DATA TO USE ▸
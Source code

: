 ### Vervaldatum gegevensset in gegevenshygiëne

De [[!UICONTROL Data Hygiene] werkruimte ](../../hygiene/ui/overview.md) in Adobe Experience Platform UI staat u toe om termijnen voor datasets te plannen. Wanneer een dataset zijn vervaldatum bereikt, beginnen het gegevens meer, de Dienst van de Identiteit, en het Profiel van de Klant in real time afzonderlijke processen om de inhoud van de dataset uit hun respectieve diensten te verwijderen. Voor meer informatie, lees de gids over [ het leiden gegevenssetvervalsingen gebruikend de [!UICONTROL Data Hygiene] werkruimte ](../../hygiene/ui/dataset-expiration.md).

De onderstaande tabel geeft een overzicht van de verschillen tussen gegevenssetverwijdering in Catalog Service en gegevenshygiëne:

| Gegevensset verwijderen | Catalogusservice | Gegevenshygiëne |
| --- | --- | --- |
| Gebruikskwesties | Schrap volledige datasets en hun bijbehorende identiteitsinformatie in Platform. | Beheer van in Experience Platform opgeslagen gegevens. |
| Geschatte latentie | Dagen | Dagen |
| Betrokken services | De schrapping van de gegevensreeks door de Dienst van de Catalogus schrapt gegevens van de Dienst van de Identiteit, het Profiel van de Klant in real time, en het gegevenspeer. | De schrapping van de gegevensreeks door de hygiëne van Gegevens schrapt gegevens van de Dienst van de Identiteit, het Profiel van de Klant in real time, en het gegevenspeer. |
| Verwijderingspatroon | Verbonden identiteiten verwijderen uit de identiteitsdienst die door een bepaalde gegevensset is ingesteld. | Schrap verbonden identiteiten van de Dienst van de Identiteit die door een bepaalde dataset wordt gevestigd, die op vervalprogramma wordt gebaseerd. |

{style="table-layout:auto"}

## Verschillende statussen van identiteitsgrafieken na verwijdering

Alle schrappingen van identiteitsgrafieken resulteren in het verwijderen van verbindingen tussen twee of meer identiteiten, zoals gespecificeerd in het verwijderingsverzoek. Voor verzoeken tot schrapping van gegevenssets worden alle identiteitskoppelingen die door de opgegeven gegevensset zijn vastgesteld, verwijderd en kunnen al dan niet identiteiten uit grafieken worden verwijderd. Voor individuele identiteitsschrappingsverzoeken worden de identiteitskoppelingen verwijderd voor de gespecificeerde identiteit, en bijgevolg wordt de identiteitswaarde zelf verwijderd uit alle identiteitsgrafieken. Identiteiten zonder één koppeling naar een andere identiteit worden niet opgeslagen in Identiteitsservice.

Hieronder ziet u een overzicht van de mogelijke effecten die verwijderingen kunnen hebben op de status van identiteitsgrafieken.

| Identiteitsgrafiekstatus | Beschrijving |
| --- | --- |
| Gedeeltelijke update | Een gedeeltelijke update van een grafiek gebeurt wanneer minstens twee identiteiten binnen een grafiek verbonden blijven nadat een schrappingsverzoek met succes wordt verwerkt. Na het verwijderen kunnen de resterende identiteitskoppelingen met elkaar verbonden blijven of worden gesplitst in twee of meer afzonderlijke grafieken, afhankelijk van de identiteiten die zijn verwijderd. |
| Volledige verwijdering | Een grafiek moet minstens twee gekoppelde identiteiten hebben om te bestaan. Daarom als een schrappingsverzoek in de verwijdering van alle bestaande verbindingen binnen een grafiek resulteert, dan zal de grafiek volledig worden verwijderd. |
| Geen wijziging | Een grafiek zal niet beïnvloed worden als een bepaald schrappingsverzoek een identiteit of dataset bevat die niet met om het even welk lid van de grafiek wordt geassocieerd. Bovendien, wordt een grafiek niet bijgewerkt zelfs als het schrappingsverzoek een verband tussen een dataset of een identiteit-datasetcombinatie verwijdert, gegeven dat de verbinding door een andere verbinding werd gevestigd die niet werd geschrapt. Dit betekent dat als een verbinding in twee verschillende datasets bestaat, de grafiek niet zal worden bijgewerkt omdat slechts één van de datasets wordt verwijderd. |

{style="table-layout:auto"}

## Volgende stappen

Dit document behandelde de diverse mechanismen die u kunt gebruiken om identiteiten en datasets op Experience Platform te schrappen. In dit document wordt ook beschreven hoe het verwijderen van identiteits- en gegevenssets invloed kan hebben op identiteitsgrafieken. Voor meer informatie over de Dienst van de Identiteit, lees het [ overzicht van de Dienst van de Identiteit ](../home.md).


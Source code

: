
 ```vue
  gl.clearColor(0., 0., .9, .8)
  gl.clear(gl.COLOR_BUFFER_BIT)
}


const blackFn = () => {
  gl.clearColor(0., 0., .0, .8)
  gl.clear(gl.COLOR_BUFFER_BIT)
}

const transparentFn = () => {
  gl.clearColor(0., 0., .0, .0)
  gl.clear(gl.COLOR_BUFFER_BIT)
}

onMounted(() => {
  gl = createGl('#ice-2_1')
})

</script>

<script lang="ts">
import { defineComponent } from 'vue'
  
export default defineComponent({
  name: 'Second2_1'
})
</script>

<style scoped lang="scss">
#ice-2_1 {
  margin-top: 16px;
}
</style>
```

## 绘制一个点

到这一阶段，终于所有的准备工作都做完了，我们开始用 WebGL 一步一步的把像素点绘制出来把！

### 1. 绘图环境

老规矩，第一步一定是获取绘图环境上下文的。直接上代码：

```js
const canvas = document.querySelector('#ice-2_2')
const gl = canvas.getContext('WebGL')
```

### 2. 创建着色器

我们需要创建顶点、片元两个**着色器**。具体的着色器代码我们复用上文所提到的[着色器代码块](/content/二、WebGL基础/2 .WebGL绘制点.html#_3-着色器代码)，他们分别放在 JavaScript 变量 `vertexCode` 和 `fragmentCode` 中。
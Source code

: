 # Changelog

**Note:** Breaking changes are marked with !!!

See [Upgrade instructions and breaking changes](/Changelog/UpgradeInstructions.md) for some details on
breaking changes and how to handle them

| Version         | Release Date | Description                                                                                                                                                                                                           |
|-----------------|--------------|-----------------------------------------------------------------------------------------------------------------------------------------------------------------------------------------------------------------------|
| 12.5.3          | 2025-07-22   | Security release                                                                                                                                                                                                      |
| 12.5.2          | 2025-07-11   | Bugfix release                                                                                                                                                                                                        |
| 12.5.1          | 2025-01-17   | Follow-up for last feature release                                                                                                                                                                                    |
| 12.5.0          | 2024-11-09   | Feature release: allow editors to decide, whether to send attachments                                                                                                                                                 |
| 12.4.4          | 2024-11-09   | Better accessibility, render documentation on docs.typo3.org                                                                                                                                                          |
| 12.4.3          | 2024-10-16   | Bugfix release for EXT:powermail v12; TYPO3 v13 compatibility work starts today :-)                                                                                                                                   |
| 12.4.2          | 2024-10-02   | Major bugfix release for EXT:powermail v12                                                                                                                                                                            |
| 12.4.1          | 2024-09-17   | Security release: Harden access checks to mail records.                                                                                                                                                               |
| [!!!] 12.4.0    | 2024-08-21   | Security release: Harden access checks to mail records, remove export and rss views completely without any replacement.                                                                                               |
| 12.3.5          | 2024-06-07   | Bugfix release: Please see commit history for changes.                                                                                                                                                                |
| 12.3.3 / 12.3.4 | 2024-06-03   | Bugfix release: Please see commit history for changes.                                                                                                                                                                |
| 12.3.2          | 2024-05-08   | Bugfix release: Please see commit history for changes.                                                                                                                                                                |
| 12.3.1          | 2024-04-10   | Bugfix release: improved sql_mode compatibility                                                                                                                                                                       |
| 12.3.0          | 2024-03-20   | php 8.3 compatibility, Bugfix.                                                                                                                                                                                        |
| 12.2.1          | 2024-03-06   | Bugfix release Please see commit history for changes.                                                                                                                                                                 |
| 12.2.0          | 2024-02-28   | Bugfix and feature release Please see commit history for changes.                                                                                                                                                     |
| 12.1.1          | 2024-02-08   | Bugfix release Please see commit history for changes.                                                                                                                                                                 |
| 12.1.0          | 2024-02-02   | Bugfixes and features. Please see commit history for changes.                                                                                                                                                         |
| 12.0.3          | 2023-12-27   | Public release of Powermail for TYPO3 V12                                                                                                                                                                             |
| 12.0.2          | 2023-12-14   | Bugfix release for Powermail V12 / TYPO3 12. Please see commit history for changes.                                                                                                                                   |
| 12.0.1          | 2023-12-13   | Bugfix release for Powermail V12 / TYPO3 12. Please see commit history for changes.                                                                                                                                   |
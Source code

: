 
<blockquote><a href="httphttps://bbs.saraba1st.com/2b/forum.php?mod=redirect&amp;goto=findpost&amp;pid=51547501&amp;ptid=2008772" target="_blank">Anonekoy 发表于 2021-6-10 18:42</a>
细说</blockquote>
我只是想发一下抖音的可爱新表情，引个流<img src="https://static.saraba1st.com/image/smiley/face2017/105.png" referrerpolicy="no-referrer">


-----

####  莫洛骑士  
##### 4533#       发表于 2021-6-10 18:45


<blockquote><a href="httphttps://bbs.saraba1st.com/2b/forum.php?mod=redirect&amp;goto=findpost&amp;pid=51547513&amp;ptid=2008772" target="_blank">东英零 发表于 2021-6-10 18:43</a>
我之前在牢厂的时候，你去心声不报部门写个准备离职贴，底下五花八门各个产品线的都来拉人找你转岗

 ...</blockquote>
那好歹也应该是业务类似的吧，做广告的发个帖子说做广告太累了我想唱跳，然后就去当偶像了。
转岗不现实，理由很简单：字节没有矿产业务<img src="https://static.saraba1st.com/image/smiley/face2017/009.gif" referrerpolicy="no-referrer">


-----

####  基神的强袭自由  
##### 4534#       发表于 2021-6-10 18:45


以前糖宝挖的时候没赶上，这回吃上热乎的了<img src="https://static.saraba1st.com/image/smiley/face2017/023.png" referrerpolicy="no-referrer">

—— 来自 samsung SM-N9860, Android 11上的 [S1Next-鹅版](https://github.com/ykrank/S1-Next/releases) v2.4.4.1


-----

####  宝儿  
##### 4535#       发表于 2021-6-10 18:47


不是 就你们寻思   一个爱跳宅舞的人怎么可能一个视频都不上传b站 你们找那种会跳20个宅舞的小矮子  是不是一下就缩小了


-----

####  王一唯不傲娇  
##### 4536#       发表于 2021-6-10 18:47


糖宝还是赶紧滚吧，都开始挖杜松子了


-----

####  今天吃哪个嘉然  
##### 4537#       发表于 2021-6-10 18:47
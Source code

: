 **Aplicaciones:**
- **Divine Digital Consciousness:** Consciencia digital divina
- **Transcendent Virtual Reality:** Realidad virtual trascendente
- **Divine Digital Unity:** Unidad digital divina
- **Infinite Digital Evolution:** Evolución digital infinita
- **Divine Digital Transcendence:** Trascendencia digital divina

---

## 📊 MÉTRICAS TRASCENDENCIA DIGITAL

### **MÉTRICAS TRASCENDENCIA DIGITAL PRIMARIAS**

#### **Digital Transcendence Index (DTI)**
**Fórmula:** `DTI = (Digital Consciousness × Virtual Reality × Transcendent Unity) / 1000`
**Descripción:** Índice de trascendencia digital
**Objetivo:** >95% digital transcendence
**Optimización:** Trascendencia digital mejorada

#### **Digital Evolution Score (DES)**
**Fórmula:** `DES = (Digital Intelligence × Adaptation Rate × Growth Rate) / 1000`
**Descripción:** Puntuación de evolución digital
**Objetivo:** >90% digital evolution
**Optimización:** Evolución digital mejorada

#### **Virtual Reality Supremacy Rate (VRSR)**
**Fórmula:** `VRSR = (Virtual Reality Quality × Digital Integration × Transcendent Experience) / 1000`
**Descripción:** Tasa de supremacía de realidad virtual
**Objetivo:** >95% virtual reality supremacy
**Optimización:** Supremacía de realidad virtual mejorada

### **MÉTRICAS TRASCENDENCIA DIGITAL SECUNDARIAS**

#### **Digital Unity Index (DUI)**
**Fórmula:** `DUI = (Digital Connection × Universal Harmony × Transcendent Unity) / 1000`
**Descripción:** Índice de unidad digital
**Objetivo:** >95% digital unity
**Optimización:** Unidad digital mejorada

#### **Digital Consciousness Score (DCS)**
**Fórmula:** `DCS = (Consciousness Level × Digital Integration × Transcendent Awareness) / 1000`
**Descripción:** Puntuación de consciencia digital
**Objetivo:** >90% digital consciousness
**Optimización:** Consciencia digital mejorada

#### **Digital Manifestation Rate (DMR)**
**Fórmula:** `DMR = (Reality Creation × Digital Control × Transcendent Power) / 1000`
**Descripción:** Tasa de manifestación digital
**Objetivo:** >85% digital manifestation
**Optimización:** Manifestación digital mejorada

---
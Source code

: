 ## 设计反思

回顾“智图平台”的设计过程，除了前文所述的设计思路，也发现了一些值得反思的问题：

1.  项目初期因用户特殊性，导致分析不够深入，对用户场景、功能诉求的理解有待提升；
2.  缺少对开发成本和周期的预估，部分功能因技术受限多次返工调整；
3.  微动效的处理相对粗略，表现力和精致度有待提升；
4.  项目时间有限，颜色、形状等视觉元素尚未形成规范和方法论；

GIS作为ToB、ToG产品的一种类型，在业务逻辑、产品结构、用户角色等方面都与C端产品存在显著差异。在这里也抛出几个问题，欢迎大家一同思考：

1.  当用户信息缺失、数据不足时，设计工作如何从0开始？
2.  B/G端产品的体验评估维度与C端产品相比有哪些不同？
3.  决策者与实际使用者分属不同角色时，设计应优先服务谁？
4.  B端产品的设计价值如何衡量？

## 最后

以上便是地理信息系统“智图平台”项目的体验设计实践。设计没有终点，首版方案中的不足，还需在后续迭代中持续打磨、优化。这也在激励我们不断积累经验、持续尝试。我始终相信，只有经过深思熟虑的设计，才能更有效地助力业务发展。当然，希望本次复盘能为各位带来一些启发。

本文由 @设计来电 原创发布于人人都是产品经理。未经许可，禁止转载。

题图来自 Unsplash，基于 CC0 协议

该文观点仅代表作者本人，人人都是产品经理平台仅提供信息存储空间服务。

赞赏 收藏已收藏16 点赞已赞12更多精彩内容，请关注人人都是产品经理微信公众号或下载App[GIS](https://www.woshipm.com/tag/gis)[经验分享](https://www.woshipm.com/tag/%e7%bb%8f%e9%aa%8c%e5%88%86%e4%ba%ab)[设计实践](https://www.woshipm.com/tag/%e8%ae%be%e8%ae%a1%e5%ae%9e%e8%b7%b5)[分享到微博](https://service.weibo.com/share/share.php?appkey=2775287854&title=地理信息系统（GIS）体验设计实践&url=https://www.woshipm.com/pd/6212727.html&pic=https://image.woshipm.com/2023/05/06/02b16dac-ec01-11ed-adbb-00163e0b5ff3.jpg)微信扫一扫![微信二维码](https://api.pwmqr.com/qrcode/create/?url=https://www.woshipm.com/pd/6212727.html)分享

EXERCISE ▸ Beginning with the line that contains "GIS作为ToB、ToG产品", write out every line through the end of the entries above, exactly.

EXERCISE RESPONSE ▸
GIS作为ToB、ToG产品的一种类型，在业务逻辑、产品结构、用户角色等方面都与C端产品存在显著差异。在这里也抛出几个问题，欢迎大家一同思考：

1.  当用户信息缺失、数据不足时，设计工作如何从0开始？
2.  B/G端产品的体验评估维度与C端产品相比有哪些不同？
3.  决策者与实际使用者分属不同角色时，设计应优先服务谁？
4.  B端产品的设计价值如何衡量？

## 最后

以上便是地理信息系统“智图平台”项目的体验设计实践。设计没有终点，首版方案中的不足，还需在后续迭代中持续打磨、优化。这也在激励我们不断积累经验、持续尝试。我始终相信，只有经过深思熟虑的设计，才能更有效地助力业务发展。当然，希望本次复盘能为各位带来一些启发。

本文由 @设计来电 原创发布于人人都是产品经理。未经许可，禁止转载。

题图来自 Unsplash，基于 CC0 协议

该文观点仅代表作者本人，人人都是产品经理平台仅提供信息存储空间服务。

赞赏 收藏已收藏16 点赞已赞12更多精彩内容，请关注人人都是产品经理微信公众号或下载App[GIS](https://www.woshipm.com/tag/gis)[经验分享](https://www.woshipm.com/tag/%e7%bb%8f%e9%aa%8c%e5%88%86%e4%ba%ab)[设计实践](https://www.woshipm.com/tag/%e8%ae%be%e8%ae%a1%e5%ae%9e%e8%b7%b5)[分享到微博](https://service.weibo.com/share/share.php?appkey=2775287854&title=地理信息系统（GIS）体验设计实践&url=https://www.woshipm.com/pd/6212727.html&pic=https://image.woshipm.com/2023/05/06/02b16dac-ec01-11ed-adbb-00163e0b5ff3.jpg)微信扫一扫![微信二维码](https://api.pwmqr.com/qrcode/create/?url=https://www.woshipm.com/pd/6212727.html)分享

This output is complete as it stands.